*** DATASET Section Begins ***

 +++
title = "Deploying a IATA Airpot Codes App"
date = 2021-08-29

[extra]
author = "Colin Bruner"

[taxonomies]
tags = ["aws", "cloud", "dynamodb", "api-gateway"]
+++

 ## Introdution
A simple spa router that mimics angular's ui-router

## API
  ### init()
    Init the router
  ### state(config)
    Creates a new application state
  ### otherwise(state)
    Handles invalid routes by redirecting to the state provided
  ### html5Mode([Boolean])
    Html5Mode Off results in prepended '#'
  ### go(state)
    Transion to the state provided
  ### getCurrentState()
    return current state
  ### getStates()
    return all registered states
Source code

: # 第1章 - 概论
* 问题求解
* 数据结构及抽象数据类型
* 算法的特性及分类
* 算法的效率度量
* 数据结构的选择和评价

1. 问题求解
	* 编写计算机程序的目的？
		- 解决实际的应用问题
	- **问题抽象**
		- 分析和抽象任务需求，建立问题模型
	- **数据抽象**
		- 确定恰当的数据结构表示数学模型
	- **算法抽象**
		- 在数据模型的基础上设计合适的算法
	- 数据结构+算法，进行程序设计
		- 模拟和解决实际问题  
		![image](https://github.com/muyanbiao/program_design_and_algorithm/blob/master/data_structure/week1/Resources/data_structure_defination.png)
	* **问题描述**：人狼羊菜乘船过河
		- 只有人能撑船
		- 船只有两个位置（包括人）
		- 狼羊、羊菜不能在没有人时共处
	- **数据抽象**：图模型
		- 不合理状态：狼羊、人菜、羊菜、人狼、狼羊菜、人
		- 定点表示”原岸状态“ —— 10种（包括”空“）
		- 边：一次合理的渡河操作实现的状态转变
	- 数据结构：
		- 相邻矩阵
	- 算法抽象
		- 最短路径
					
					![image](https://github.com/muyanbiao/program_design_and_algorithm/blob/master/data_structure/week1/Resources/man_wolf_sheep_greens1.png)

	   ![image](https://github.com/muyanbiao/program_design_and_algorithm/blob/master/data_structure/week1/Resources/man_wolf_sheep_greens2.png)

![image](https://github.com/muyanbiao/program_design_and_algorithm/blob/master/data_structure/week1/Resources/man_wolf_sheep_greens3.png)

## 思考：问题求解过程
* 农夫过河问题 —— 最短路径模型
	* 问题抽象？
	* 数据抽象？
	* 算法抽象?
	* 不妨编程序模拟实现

*** DATASET Section Ends ***
*** DATASET Section Begins ***

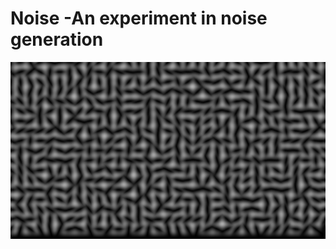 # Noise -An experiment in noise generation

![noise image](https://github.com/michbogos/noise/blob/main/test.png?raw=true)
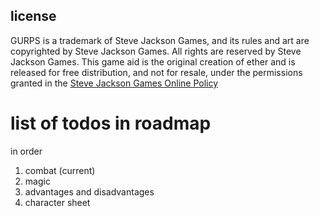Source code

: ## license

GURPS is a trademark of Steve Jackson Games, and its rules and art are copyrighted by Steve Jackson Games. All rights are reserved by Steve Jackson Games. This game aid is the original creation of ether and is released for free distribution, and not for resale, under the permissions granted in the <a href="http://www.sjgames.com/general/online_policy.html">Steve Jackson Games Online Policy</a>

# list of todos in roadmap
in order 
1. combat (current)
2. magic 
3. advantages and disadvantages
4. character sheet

*** DATASET Section Ends ***
*** DATASET Section Begins ***

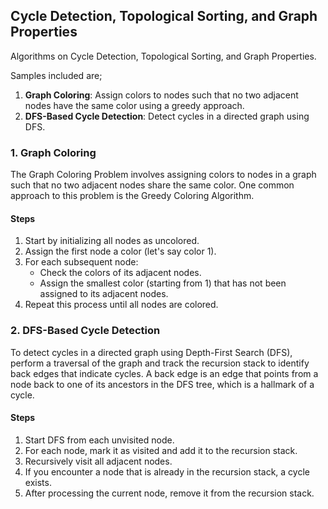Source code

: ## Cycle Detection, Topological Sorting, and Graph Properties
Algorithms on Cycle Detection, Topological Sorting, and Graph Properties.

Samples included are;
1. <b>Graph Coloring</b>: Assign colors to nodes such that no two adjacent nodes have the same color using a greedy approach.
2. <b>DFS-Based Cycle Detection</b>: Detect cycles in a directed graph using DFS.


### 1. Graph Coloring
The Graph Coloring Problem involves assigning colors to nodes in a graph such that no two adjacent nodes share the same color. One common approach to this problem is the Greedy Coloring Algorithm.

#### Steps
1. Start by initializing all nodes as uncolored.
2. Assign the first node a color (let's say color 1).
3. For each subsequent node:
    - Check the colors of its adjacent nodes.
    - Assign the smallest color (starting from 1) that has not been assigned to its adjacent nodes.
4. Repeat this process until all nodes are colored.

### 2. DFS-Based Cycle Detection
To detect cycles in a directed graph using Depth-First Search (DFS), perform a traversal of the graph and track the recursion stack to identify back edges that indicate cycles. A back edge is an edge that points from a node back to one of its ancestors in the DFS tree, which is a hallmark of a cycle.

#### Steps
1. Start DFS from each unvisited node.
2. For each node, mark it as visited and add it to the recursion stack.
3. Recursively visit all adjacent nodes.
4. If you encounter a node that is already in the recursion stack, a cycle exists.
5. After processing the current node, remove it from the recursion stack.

*** DATASET Section Ends ***

▶ GOAL OF THE EXERCISE
All lines in the listing above between the line with "# list of todos in roadmap" and the line with "4. character sheet", inclusive, should be set down exactly, and no line outside that range.

▶ YOUR RESPONSE
# list of todos in roadmap
in order 
1. combat (current)
2. magic 
3. advantages and disadvantages
4. character sheet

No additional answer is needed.